Too Much Stuff
There’s an economic term called excess capacity.
It means something has much more capacity, usually productive capacity, that there is demand on the market.
This is often due to building too much too fast, expecting rising demand to keep rising.
But when demand falls, you find yourself with a bunch of factories that can produce a bunch of stuff, but not a lot of people want to buy so much stuff.
This doesn’t just apply to factories, but houses, retail space or anything that is build to serve demand.
Dead Mall Syndrome
One blatant example of this is there are a growing number of malls that are shut down.
As the economy was booming, developers kept building more and more malls to keep up with demand.
But now there is not nearly enough demand for the massive amount of malls, so they are shutting down.
High Digit Goofballs
There’s this rich group of pranksters that have been conning companies for a few years.
They started off as regular, entrepreneurs, and got really rich really quickly.
But they made so much money, just building companies and selling them was no longer enough to keep them entertained.
So they started conning companies not only for profit, but for fun.
First they find a need that a particular company has.
And unmet need that doesn’t quite exist on the marketplace and therefore on that the company hasn’t quite identified.
Unleash The Con
Then they create three or four separate groups, who contact the company over the course of three or four months.
Each company has a completely artificial pitch, filled with a bunch of nonsense, but sounds legitimate.
This convinces the company that they’d better fill this need, which doesn’t really exist, before their imaginary competition gets a leg up.
Then the day comes when they all show up to pitch their own version of their own product, to this company who is, by now, desperate to fill a need that doesn’t really exist.
Psychic Entrepreneurs
There’s this group of clairvoyants who pooled their resources together to create a very compelling business.
They kept getting hired to talk spirits who were haunting houses and otherwise giving people a hard time.
So they’d show up, get everybody clued in, and contact the spirits.
Then they’d find out what the spirits wanted, and kindly ask them to leave this nice people alone.
Most of time it worked.
You Guys Seeing This?
But then one day, during a clairvoyant seminar, a couple of the ghost chasers started talking one night after drinks.
They started to compare notes on all the spirits they’d been chasing out of haunted houses, and realized it really was a small group of the same spirits.
And it turned out these spirits were just really bored.
So these clairvoyants got together, and contacted all these spirits and figured out what they wanted.
Trans-Dimensional Business Model
Then they created the first ever company that spans both the human dimension and the ghost dimension.

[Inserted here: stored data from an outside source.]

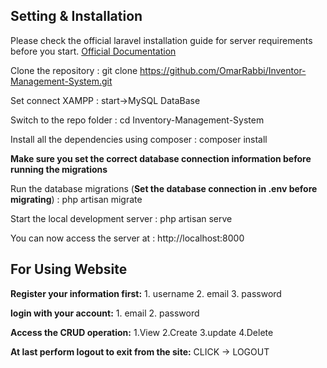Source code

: ## Setting & Installation

Please check the official laravel installation guide for server requirements before you start. [Official Documentation](https://laravel.com/docs/5.4/installation#installation)

Clone the repository : 
    git clone https://github.com/OmarRabbi/Inventor-Management-System.git

Set connect XAMPP : start->MySQL DataBase

Switch to the repo folder : 
    cd Inventory-Management-System

Install all the dependencies using composer : 
    composer install

**Make sure you set the correct database connection information before running the migrations**

Run the database migrations (**Set the database connection in .env before migrating**) :
    php artisan migrate

Start the local development server :
    php artisan serve

You can now access the server at : http://localhost:8000


## For Using Website

**Register your information first:** 
    1. username
    2. email
    3. password

**login with your account:**
    1. email
    2. password

**Access the CRUD operation:**
    1.View
    2.Create
    3.update
    4.Delete

**At last perform logout to exit from the site:**
    CLICK -> LOGOUT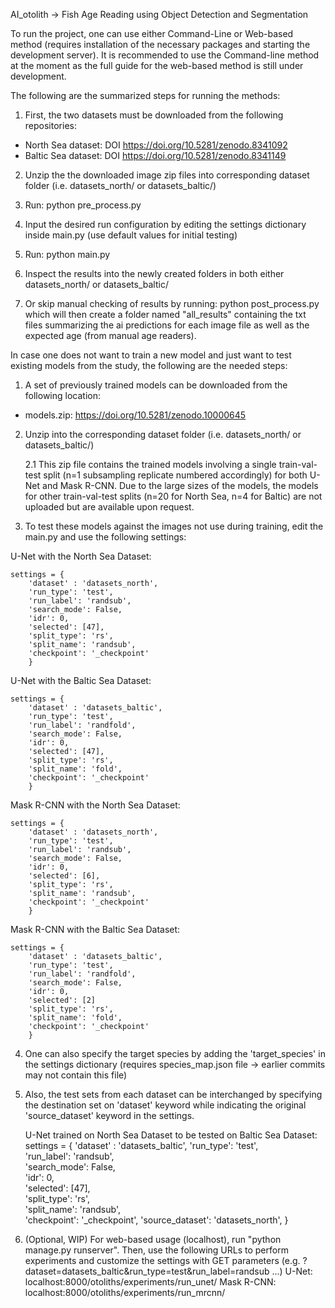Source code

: AI_otolith -> Fish Age Reading using Object Detection and Segmentation


To run the project, one can use either Command-Line or Web-based method (requires installation of the necessary packages and starting the development server). It is recommended to use the Command-line method at the moment as the full guide for the web-based method is still under development.

The following are the summarized steps for running the methods:

1. First, the two datasets must be downloaded from the following repositories:
- North Sea dataset: DOI https://doi.org/10.5281/zenodo.8341092
- Baltic Sea dataset: DOI https://doi.org/10.5281/zenodo.8341149

2. Unzip the the downloaded image zip files into corresponding dataset folder (i.e. datasets_north/ or datasets_baltic/)

3. Run: python pre_process.py

4. Input the desired run configuration by editing the settings dictionary inside main.py (use default values for initial testing)

5. Run: python main.py

6. Inspect the results into the newly created folders in both either datasets_north/ or datasets_baltic/

7. Or skip manual checking of results by running: python post_process.py which will then create a folder named "all_results" containing the txt files summarizing the ai predictions for each image file as well as the expected age (from manual age readers).

In case one does not want to train a new model and just want to test existing models from the study, the following are the needed steps:

1. A set of previously trained models can be downloaded from the following location:
- models.zip: https://doi.org/10.5281/zenodo.10000645

2. Unzip into the corresponding dataset folder (i.e. datasets_north/ or datasets_baltic/)

    2.1 This zip file contains the trained models involving a single train-val-test split (n=1 subsampling replicate numbered accordingly) for both U-Net and Mask R-CNN. Due to the large sizes of the models, the models for other train-val-test splits (n=20 for North Sea, n=4 for Baltic) are not uploaded but are available upon request.

3. To test these models against the images not use during training, edit the main.py and use the following settings:

U-Net with the North Sea Dataset:

    settings = {
        'dataset' : 'datasets_north',
        'run_type': 'test',                  
        'run_label': 'randsub',   
        'search_mode': False,                
        'idr': 0,                  
        'selected': [47],                
        'split_type': 'rs',                
        'split_name': 'randsub',          
        'checkpoint': '_checkpoint'
        }

        
U-Net with the Baltic Sea Dataset:

    settings = {
        'dataset' : 'datasets_baltic',
        'run_type': 'test',                  
        'run_label': 'randfold',   
        'search_mode': False,                
        'idr': 0,                  
        'selected': [47],                
        'split_type': 'rs',                
        'split_name': 'fold',          
        'checkpoint': '_checkpoint'
        }

Mask R-CNN with the North Sea Dataset:

    settings = {
        'dataset' : 'datasets_north',
        'run_type': 'test',                  
        'run_label': 'randsub',   
        'search_mode': False,                
        'idr': 0,                  
        'selected': [6],                
        'split_type': 'rs',                
        'split_name': 'randsub',          
        'checkpoint': '_checkpoint'
        }
        
Mask R-CNN with the Baltic Sea Dataset:

    settings = {
        'dataset' : 'datasets_baltic',
        'run_type': 'test',                  
        'run_label': 'randfold',   
        'search_mode': False,                
        'idr': 0,                  
        'selected': [2]                
        'split_type': 'rs',                
        'split_name': 'fold',          
        'checkpoint': '_checkpoint'
        }

4. One can also specify the target species by adding the 'target_species' in the settings dictionary (requires species_map.json file -> earlier commits may not contain this file)

5. Also, the test sets from each dataset can be interchanged by specifying the destination set on 'dataset' keyword while indicating the original 'source_dataset' keyword in the settings.

   U-Net trained on North Sea Dataset to be tested on Baltic Sea Dataset:
    settings = {
        'dataset' : 'datasets_baltic',
        'run_type': 'test',                  
        'run_label': 'randsub',   
        'search_mode': False,                
        'idr': 0,                  
        'selected': [47],                
        'split_type': 'rs',                
        'split_name': 'randsub',          
        'checkpoint': '_checkpoint',
        'source_dataset': 'datasets_north',
        }

6. (Optional, WIP) For web-based usage (localhost), run "python manage.py runserver". Then, use the following URLs to perform experiments and customize the settings with GET parameters (e.g. ?dataset=datasets_baltic&run_type=test&run_label=randsub ...)
   U-Net: localhost:8000/otoliths/experiments/run_unet/
   Mask R-CNN: localhost:8000/otoliths/experiments/run_mrcnn/

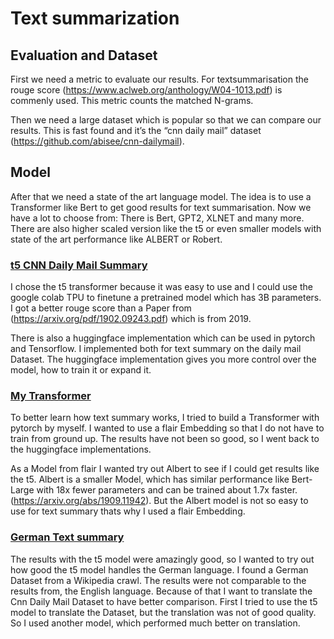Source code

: # Text summarization 

## Evaluation and Dataset
First we need a metric to evaluate our results. For textsummarisation the rouge score (https://www.aclweb.org/anthology/W04-1013.pdf) is commenly used. This metric counts the matched N-grams. 

Then we need a large dataset which is popular so that we can compare our results. This is fast found and it’s the “cnn daily mail” dataset (https://github.com/abisee/cnn-dailymail).

## Model
After that we need a state of the art language model. The idea is to use a Transformer like Bert to get good results for text summarisation. Now we have a lot to choose from: There is Bert, GPT2, XLNET and many more. There are also higher scaled version like the t5 or even smaller models with state of the art performance like ALBERT or Robert.

### [t5 CNN Daily Mail Summary](t5)
I chose the t5 transformer because it was easy to use and I could use the google colab TPU to finetune a pretrained model which has 3B parameters. I got a better rouge score than a Paper from (https://arxiv.org/pdf/1902.09243.pdf) which is from 2019.

There is also a huggingface implementation which can be used in pytorch and Tensorflow. I implemented both for text summary on the daily mail Dataset. The huggingface implementation gives you more control over the model, how to train it or expand it. 
### [My Transformer](my_transfomer_try)
To better learn how text summary works, I tried to build a Transformer with pytorch by myself. I wanted to use a flair Embedding so that I do not have to train from ground up. The results have not been so good, so I went back to the huggingface implementations.

As a Model from flair I wanted try out Albert to see if I could get results like the t5. Albert is a smaller Model, which has similar performance like Bert-Large with 18x fewer parameters and can be trained about 1.7x faster. (https://arxiv.org/abs/1909.11942). But the Albert model is not so easy to use for text summary thats why I used a flair Embedding. 

### [German Text summary](german_text_summary)
The results with the t5 model were amazingly good, so I wanted to try out how good the t5 model handles the German language. I found a German Dataset from a Wikipedia crawl. The results were not comparable to the results from, the English language. Because of that I want to translate the Cnn Daily Mail Dataset to have better comparison.
First I tried to use the t5 model to translate the Dataset, but the translation was not of good quality. So I used another model, which performed much better on translation.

Of course, this isn’t a publicly traded company, this must be as secret as possible.
Because now they offer a ghost for hire service.
For example, if you wanted to get back at your boss, you could hire these guys and they would send the spirits to your bosses house.
The ghost would show up every night while he was sleeping, and make up a bunch of creepy things to say to him.
Then the ghost would tell the boss to quit his job, go out into the desert and offer penance to the spirit world or his soul would be forever damned to hell.
Then you’d have no more boss problem.
Get Rid Of Your Ex For Good
Or maybe if you had a problem with an ex that wouldn’t leave you alone.
Invite your ex over for one last fling, and hire a ghost for the night to appear to them and say they are going to be driven insane.
Your ex will be then much to terrified to come over to your house, and you’ll never have to worry about them again.
Or perhaps if you’ve having a test in school, and you aren’t quite prepared, you only need to hire a ghost for ten minutes.
Long enough to make your teacher pass out in terror before handing out the tests.
Then you and all your friends could pretend to be traumatized, which would give you at least a couple extra weeks to study.
None Of This Makes Much Sense
When they come and pitch their product, they all sounds similarly ridiculous.
But because these ridiculous stories are presented with so much seriousness, you don’t know which is true.
So you buy the cheapest one.
Then they take they money, provide some very cheap but imaginary service, and everybody lives happily ever after.
We’re All Mall Rats
One conspiracy theory is that all the elites who are slowly taking over the planet, are going to leverage the closed down malls and retail space.
This may be simply a lucky coincidence for them, or maybe they’ve planned it all along.
But their goal is to continue to collapse the economy, until anybody that is now in the middle class or lower will be unemployed and homeless.
At which time they’ll move us into the empty malls and retail space.
So, you may as well stake out a claim at a good spot.
Like find a nice store in a mall, put up a couple of tends, and figure out a way to lock it up and night so the raccoons or squirrels don’t come in and bother you while you sleep.
The positive thing about living in malls or an abandoned Walmart is they’ll have running toilets, so you won’t need to poop on the street.